The traditional wealth management industry was positioned in TV advertisements as a way to get peace of mind and secure your future. Behind the scenes it was designed to do exactly the opposite.

One of the reasons I set up Stockspot as I saw too many people getting poor investment advice.

People were being overcharged, given poor advice and pushed into products that actually harmed their ability to reach their goals.

In our very first Fat Cat Funds Report in 2013, we discovered that 45% of all the returns made over the previous 5 years were paid to the financial industry rather than clients!

Conflicted advice

It was clear that the problem stemmed from financial advisers, including those at the big four banks, AMP, and Dixon being incentivised to push people into certain products rather than give good advice.

To me this broke their fiduciary duty to their clients. The term ‘adviser’ was clearly mis-selling their practical job, which was better described as ‘product sales’.

This is what our Fat Cat Funds Report has found each year – the majority of investment products offered on bank platforms are hopeless because their costs erode such a large part of their returns.

The simple mathematics of the stock market means most high-cost products are destined to be losers.
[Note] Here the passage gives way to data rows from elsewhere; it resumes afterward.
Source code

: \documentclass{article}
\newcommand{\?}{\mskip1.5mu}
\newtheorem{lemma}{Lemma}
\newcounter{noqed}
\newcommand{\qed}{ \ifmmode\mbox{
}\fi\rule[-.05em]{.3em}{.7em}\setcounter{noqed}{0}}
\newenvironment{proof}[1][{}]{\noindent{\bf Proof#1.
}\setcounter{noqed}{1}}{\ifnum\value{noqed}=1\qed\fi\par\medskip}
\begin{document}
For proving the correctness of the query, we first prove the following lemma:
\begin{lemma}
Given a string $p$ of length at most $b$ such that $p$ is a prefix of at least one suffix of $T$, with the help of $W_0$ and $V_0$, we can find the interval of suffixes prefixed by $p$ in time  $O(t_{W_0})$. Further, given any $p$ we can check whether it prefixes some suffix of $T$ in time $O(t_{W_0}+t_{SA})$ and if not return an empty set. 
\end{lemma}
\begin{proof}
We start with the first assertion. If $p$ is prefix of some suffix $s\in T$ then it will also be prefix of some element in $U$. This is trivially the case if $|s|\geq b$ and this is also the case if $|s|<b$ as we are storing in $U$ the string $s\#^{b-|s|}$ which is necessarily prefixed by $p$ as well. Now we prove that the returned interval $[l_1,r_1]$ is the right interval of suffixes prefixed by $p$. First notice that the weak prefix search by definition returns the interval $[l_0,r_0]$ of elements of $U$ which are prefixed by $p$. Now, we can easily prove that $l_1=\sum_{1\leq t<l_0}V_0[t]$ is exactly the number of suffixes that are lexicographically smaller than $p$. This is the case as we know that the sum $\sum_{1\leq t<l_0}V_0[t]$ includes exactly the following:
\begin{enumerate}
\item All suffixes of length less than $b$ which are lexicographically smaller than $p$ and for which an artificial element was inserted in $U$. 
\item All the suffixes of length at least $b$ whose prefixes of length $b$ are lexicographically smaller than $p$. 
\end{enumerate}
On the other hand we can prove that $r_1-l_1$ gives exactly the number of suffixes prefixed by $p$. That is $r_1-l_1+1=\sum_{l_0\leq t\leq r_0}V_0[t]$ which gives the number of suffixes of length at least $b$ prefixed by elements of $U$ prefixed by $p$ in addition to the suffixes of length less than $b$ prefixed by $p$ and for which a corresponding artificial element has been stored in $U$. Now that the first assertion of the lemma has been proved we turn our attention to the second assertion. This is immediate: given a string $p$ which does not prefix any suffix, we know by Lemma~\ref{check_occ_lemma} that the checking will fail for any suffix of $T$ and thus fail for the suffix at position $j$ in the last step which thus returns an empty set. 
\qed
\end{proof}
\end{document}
Yet they continue to be sold by bank-aligned advisers under the guise of ‘advice’.

The types of products that are actually in the best interest of most people (low-cost index funds and ETFs) don’t make it into these approved lists because they won’t pay advice businesses for distribution or shelf space on their platforms.

The public spotlight

The banks and AMP lobbied the government to water down the Future of Financial Advice (FoFA) reforms, which curbed their ability to pay bonuses to advisers selling in-house products. They then lobbied equally hard to stop a Banking Royal Commission. Fortunately, common sense prevailed both times.

The Royal Commission public hearings spotlighted issues like: advisers giving inexcusably poor advice, the banks encouraging it, and customers losing their houses, super and in some cases families due to this appalling behaviour.

The problems aren’t exclusive to the banks and AMP either, other financial advice businesses like Dixon Advisory also garnered attention from making over $236 million in fees by advising their clients into their own property funds.

Wealth management businesses must decide whether they want to be advice businesses or product manufacturers.

They can be either, but not both.

How to improve financial advice

I believe improving the quality and accessibility of financial advice in this country is dependent on four factors: better incentives, tougher penalties, higher education standards and technology.

To be called a financial adviser you should need to show that you have no financial relationship with the underlying financial products you recommend. Where you or an associated business receive any form of revenue from a fund, you should not be allowed to label your service ‘advice’. Only what is really is – sales.

Where advisers or their employers have not met their ‘best interests duty’ there needs to be stronger penalties that serve as a public disincentive to others. Currently there is a lack of accountability which has enabled poor behaviour to flourish.

Financial advisers also need better training so they can rely on their own knowledge, research and experience when providing advice rather than blindly believing the marketing spin from product manufacturers.

Within 10 years, I expect most people will be getting their financial advice online through robo-advice and other similar platforms.

Good financial advice isn’t rocket science but it does require cross-disciple competence. It’s about understanding your clients and where they want to be in the future, showing them the best path to get there and helping them avoid obstacles along the way. It takes an understanding of markets, products, risk and return, probability, regulations, ethics and human behaviour.

The Royal Commission showed that the current model isn’t working – processes are conflicted, inconsistent, there’s poor record keeping, biased decision making and a lack of ethics.

Many of the products being ‘advised’ are overly risky, expensive or inevitable losers which only enrich the financial industry, the advisers themselves, their managers and executives.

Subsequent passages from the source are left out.